## WHAT YOU WILL DO
Look through the lines below and copy each one that includes "github".

==============================

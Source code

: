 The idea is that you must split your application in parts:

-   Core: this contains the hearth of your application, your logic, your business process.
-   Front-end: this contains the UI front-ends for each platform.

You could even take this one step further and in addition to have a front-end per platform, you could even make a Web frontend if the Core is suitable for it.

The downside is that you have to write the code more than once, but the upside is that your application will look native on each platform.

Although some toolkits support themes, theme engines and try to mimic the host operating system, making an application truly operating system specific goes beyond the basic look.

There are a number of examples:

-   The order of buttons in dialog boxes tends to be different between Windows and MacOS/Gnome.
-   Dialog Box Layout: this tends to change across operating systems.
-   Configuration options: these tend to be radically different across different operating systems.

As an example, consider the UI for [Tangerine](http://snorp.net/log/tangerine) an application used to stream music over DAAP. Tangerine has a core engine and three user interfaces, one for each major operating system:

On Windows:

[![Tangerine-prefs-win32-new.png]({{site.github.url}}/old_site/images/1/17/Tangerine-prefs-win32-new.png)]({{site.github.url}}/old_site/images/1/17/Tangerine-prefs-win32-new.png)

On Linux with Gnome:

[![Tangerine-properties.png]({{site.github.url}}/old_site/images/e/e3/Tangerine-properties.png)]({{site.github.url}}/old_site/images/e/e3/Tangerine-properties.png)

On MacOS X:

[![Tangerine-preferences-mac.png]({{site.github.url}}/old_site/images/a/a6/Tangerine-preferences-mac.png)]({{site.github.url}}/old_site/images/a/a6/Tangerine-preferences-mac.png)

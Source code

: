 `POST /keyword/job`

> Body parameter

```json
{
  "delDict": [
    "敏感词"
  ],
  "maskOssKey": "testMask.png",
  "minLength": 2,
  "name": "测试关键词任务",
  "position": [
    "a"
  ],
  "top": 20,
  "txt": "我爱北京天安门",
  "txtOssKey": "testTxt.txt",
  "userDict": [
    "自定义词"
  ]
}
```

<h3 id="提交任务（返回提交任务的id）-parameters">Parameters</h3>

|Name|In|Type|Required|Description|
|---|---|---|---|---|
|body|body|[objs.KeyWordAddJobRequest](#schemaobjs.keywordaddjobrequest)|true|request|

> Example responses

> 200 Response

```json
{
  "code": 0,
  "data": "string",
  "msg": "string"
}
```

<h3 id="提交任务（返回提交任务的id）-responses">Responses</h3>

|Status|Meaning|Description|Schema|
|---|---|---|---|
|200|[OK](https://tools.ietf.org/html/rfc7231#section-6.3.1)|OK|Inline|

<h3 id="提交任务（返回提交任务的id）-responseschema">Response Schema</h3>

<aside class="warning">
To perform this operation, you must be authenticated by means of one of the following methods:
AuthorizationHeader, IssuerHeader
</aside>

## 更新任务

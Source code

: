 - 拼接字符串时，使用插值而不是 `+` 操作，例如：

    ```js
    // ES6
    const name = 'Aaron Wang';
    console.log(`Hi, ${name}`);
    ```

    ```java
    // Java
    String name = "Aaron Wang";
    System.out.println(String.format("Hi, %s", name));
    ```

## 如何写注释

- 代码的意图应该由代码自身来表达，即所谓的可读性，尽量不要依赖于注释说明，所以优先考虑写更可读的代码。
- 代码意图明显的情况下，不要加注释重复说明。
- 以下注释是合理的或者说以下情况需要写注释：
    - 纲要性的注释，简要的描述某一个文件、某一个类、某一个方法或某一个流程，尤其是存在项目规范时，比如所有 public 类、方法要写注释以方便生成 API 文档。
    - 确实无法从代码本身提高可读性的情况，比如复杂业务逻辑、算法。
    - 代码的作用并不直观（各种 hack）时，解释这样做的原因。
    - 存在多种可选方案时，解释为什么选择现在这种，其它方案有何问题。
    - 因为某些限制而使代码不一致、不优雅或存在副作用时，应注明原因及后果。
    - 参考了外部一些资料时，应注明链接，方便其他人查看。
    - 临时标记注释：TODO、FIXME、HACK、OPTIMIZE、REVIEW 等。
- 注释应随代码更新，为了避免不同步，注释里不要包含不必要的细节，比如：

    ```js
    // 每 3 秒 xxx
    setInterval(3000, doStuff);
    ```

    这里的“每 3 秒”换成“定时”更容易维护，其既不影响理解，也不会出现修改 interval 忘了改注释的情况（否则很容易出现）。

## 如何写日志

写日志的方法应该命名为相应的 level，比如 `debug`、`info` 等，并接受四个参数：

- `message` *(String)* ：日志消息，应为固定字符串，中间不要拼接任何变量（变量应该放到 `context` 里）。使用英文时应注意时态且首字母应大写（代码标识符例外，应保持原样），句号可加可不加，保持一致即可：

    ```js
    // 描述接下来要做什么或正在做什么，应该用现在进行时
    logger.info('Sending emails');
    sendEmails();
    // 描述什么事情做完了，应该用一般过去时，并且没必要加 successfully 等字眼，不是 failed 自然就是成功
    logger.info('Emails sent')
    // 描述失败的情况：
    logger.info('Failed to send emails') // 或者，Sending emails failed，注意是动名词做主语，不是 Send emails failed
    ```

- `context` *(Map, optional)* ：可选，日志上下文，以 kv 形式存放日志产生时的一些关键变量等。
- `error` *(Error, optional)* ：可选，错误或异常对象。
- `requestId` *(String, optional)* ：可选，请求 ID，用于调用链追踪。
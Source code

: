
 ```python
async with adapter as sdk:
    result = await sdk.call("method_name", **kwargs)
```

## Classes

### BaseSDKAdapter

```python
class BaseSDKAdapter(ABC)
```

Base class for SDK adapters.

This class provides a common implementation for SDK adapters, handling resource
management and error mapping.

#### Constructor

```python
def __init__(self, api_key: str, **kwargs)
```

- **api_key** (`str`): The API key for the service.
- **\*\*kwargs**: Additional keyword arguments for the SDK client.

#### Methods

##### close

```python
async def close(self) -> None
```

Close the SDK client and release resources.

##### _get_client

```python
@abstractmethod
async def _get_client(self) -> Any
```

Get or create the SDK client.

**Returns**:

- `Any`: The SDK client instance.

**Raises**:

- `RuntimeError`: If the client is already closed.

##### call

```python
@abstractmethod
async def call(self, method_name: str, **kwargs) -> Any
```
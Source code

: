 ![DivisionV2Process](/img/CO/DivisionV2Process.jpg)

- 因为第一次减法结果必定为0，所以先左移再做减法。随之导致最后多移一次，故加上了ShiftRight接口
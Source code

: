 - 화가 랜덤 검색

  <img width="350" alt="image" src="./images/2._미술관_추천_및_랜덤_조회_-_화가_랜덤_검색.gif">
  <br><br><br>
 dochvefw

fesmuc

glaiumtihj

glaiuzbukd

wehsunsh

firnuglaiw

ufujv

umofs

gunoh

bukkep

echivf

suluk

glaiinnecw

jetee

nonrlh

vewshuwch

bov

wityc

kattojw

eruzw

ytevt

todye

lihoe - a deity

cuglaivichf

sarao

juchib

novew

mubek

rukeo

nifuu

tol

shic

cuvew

==============================

## PROBLEM SOLUTION
[![Tangerine-prefs-win32-new.png]({{site.github.url}}/old_site/images/1/17/Tangerine-prefs-win32-new.png)]({{site.github.url}}/old_site/images/1/17/Tangerine-prefs-win32-new.png)
[![Tangerine-properties.png]({{site.github.url}}/old_site/images/e/e3/Tangerine-properties.png)]({{site.github.url}}/old_site/images/e/e3/Tangerine-properties.png)
[![Tangerine-preferences-mac.png]({{site.github.url}}/old_site/images/a/a6/Tangerine-preferences-mac.png)]({{site.github.url}}/old_site/images/a/a6/Tangerine-preferences-mac.png)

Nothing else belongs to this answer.